In your answer, print each of the records below exactly.

────

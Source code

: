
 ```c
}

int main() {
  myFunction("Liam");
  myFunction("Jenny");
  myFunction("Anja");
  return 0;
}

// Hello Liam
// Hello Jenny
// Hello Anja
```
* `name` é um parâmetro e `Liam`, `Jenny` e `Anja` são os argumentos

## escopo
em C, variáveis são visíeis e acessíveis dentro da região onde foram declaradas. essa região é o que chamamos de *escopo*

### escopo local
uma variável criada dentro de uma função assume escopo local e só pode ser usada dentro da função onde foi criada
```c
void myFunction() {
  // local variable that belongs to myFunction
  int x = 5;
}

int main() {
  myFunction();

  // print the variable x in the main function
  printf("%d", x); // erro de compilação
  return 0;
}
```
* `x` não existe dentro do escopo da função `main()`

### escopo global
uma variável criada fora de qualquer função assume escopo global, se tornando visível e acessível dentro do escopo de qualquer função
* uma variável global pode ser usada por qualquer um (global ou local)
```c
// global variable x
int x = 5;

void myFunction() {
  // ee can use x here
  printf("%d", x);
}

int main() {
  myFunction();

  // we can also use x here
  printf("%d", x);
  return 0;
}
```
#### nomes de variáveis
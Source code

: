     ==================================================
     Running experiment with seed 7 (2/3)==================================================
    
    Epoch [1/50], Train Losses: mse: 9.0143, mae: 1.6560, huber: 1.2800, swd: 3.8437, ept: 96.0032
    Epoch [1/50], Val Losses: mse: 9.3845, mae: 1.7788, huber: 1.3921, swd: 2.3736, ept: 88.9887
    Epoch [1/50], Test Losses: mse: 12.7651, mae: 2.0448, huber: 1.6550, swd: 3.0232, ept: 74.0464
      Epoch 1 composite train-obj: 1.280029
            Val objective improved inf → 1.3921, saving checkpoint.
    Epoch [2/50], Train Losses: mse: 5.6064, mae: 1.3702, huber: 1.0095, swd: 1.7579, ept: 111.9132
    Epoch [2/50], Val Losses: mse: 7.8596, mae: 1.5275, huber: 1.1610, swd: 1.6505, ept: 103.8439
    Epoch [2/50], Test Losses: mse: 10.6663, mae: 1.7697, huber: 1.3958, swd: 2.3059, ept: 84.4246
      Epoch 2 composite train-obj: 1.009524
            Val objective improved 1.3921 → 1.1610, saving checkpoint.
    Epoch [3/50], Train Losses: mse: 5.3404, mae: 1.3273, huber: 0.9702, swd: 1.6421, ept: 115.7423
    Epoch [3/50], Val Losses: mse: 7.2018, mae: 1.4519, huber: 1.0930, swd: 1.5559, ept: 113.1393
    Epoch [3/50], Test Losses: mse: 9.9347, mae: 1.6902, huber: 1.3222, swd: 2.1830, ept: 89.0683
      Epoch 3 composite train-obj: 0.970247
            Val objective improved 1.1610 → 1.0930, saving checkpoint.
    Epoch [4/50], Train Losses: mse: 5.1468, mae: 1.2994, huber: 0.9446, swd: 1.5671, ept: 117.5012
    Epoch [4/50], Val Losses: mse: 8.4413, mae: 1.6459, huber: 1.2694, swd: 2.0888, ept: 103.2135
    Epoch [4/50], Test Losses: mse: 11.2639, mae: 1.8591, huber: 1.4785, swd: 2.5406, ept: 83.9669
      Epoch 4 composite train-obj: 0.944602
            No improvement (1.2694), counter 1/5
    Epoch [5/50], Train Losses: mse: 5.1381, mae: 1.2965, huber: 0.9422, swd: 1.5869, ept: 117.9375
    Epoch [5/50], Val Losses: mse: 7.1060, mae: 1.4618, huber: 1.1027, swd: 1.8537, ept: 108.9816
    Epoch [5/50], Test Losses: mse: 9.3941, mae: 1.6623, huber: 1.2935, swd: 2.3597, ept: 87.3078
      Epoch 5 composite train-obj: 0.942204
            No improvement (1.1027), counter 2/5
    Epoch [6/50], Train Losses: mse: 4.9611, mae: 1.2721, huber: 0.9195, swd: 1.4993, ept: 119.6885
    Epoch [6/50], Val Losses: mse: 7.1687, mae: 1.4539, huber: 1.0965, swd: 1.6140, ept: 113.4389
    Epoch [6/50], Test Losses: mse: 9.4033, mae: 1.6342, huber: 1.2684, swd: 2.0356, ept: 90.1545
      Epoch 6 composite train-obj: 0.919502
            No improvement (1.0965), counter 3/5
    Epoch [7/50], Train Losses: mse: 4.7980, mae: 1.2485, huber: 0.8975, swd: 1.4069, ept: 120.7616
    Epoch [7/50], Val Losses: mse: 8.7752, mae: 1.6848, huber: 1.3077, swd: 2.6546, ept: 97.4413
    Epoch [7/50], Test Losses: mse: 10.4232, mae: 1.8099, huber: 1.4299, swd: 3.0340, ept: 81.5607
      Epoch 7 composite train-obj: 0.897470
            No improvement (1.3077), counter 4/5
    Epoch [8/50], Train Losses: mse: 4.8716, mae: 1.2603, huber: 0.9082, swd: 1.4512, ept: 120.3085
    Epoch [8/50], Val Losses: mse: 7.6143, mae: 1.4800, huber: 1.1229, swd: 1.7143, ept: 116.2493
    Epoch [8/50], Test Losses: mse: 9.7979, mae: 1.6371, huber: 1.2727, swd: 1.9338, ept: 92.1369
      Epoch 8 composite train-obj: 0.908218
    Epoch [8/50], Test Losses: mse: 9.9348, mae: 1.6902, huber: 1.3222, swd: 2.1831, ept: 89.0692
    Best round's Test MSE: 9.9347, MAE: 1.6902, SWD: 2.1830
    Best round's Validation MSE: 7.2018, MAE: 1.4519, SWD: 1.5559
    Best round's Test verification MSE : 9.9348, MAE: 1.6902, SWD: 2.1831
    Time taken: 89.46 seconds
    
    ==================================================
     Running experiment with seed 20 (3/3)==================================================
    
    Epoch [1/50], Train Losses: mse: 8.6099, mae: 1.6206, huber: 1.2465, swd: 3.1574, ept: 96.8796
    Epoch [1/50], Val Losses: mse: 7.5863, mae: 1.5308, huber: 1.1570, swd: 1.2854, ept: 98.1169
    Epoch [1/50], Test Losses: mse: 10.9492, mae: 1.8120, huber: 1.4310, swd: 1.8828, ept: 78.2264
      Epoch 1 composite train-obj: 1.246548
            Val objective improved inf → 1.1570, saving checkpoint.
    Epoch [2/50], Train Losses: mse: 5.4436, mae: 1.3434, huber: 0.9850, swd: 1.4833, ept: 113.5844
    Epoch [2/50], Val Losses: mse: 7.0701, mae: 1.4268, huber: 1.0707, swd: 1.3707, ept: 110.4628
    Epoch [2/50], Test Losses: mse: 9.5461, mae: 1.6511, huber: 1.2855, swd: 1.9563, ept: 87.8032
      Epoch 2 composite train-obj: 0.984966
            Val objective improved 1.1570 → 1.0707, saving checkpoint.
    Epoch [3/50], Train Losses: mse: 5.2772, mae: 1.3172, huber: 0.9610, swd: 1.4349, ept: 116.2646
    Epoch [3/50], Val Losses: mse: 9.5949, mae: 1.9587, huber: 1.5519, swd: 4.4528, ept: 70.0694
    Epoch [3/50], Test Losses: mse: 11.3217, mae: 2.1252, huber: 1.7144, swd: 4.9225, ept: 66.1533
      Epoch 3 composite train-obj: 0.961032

────

◆ TASK OUTPUT:
Source code

:
 ```c
}

int main() {
  myFunction("Liam");
  myFunction("Jenny");
  myFunction("Anja");
  return 0;
}

// Hello Liam
// Hello Jenny
// Hello Anja
```
* `name` é um parâmetro e `Liam`, `Jenny` e `Anja` são os argumentos

## escopo
em C, variáveis são visíeis e acessíveis dentro da região onde foram declaradas. essa região é o que chamamos de *escopo*

### escopo local
uma variável criada dentro de uma função assume escopo local e só pode ser usada dentro da função onde foi criada
```c
void myFunction() {
  // local variable that belongs to myFunction
  int x = 5;
}

int main() {
  myFunction();

  // print the variable x in the main function
  printf("%d", x); // erro de compilação
  return 0;
}
```
* `x` não existe dentro do escopo da função `main()`

### escopo global
uma variável criada fora de qualquer função assume escopo global, se tornando visível e acessível dentro do escopo de qualquer função
* uma variável global pode ser usada por qualquer um (global ou local)
```c
// global variable x
int x = 5;

void myFunction() {
  // ee can use x here
  printf("%d", x);
}

int main() {
  myFunction();

  // we can also use x here
  printf("%d", x);
  return 0;
}
```
#### nomes de variáveis
Source code

:     ==================================================
     Running experiment with seed 7 (2/3)==================================================
    
    Epoch [1/50], Train Losses: mse: 9.0143, mae: 1.6560, huber: 1.2800, swd: 3.8437, ept: 96.0032
    Epoch [1/50], Val Losses: mse: 9.3845, mae: 1.7788, huber: 1.3921, swd: 2.3736, ept: 88.9887
    Epoch [1/50], Test Losses: mse: 12.7651, mae: 2.0448, huber: 1.6550, swd: 3.0232, ept: 74.0464
      Epoch 1 composite train-obj: 1.280029
            Val objective improved inf → 1.3921, saving checkpoint.
    Epoch [2/50], Train Losses: mse: 5.6064, mae: 1.3702, huber: 1.0095, swd: 1.7579, ept: 111.9132
    Epoch [2/50], Val Losses: mse: 7.8596, mae: 1.5275, huber: 1.1610, swd: 1.6505, ept: 103.8439
    Epoch [2/50], Test Losses: mse: 10.6663, mae: 1.7697, huber: 1.3958, swd: 2.3059, ept: 84.4246
      Epoch 2 composite train-obj: 1.009524
            Val objective improved 1.3921 → 1.1610, saving checkpoint.
    Epoch [3/50], Train Losses: mse: 5.3404, mae: 1.3273, huber: 0.9702, swd: 1.6421, ept: 115.7423
    Epoch [3/50], Val Losses: mse: 7.2018, mae: 1.4519, huber: 1.0930, swd: 1.5559, ept: 113.1393
    Epoch [3/50], Test Losses: mse: 9.9347, mae: 1.6902, huber: 1.3222, swd: 2.1830, ept: 89.0683
      Epoch 3 composite train-obj: 0.970247
            Val objective improved 1.1610 → 1.0930, saving checkpoint.
    Epoch [4/50], Train Losses: mse: 5.1468, mae: 1.2994, huber: 0.9446, swd: 1.5671, ept: 117.5012
    Epoch [4/50], Val Losses: mse: 8.4413, mae: 1.6459, huber: 1.2694, swd: 2.0888, ept: 103.2135
    Epoch [4/50], Test Losses: mse: 11.2639, mae: 1.8591, huber: 1.4785, swd: 2.5406, ept: 83.9669
      Epoch 4 composite train-obj: 0.944602
            No improvement (1.2694), counter 1/5
    Epoch [5/50], Train Losses: mse: 5.1381, mae: 1.2965, huber: 0.9422, swd: 1.5869, ept: 117.9375
    Epoch [5/50], Val Losses: mse: 7.1060, mae: 1.4618, huber: 1.1027, swd: 1.8537, ept: 108.9816
    Epoch [5/50], Test Losses: mse: 9.3941, mae: 1.6623, huber: 1.2935, swd: 2.3597, ept: 87.3078
      Epoch 5 composite train-obj: 0.942204
            No improvement (1.1027), counter 2/5
    Epoch [6/50], Train Losses: mse: 4.9611, mae: 1.2721, huber: 0.9195, swd: 1.4993, ept: 119.6885
    Epoch [6/50], Val Losses: mse: 7.1687, mae: 1.4539, huber: 1.0965, swd: 1.6140, ept: 113.4389
    Epoch [6/50], Test Losses: mse: 9.4033, mae: 1.6342, huber: 1.2684, swd: 2.0356, ept: 90.1545
      Epoch 6 composite train-obj: 0.919502
            No improvement (1.0965), counter 3/5
    Epoch [7/50], Train Losses: mse: 4.7980, mae: 1.2485, huber: 0.8975, swd: 1.4069, ept: 120.7616
    Epoch [7/50], Val Losses: mse: 8.7752, mae: 1.6848, huber: 1.3077, swd: 2.6546, ept: 97.4413
    Epoch [7/50], Test Losses: mse: 10.4232, mae: 1.8099, huber: 1.4299, swd: 3.0340, ept: 81.5607
      Epoch 7 composite train-obj: 0.897470
            No improvement (1.3077), counter 4/5
    Epoch [8/50], Train Losses: mse: 4.8716, mae: 1.2603, huber: 0.9082, swd: 1.4512, ept: 120.3085
    Epoch [8/50], Val Losses: mse: 7.6143, mae: 1.4800, huber: 1.1229, swd: 1.7143, ept: 116.2493
    Epoch [8/50], Test Losses: mse: 9.7979, mae: 1.6371, huber: 1.2727, swd: 1.9338, ept: 92.1369
      Epoch 8 composite train-obj: 0.908218
    Epoch [8/50], Test Losses: mse: 9.9348, mae: 1.6902, huber: 1.3222, swd: 2.1831, ept: 89.0692
    Best round's Test MSE: 9.9347, MAE: 1.6902, SWD: 2.1830
    Best round's Validation MSE: 7.2018, MAE: 1.4519, SWD: 1.5559
    Best round's Test verification MSE : 9.9348, MAE: 1.6902, SWD: 2.1831
    Time taken: 89.46 seconds
    
    ==================================================
     Running experiment with seed 20 (3/3)==================================================
    
    Epoch [1/50], Train Losses: mse: 8.6099, mae: 1.6206, huber: 1.2465, swd: 3.1574, ept: 96.8796
    Epoch [1/50], Val Losses: mse: 7.5863, mae: 1.5308, huber: 1.1570, swd: 1.2854, ept: 98.1169
    Epoch [1/50], Test Losses: mse: 10.9492, mae: 1.8120, huber: 1.4310, swd: 1.8828, ept: 78.2264
      Epoch 1 composite train-obj: 1.246548
            Val objective improved inf → 1.1570, saving checkpoint.
    Epoch [2/50], Train Losses: mse: 5.4436, mae: 1.3434, huber: 0.9850, swd: 1.4833, ept: 113.5844
    Epoch [2/50], Val Losses: mse: 7.0701, mae: 1.4268, huber: 1.0707, swd: 1.3707, ept: 110.4628
    Epoch [2/50], Test Losses: mse: 9.5461, mae: 1.6511, huber: 1.2855, swd: 1.9563, ept: 87.8032
      Epoch 2 composite train-obj: 0.984966
            Val objective improved 1.1570 → 1.0707, saving checkpoint.
    Epoch [3/50], Train Losses: mse: 5.2772, mae: 1.3172, huber: 0.9610, swd: 1.4349, ept: 116.2646
    Epoch [3/50], Val Losses: mse: 9.5949, mae: 1.9587, huber: 1.5519, swd: 4.4528, ept: 70.0694
    Epoch [3/50], Test Losses: mse: 11.3217, mae: 2.1252, huber: 1.7144, swd: 4.9225, ept: 66.1533
      Epoch 3 composite train-obj: 0.961032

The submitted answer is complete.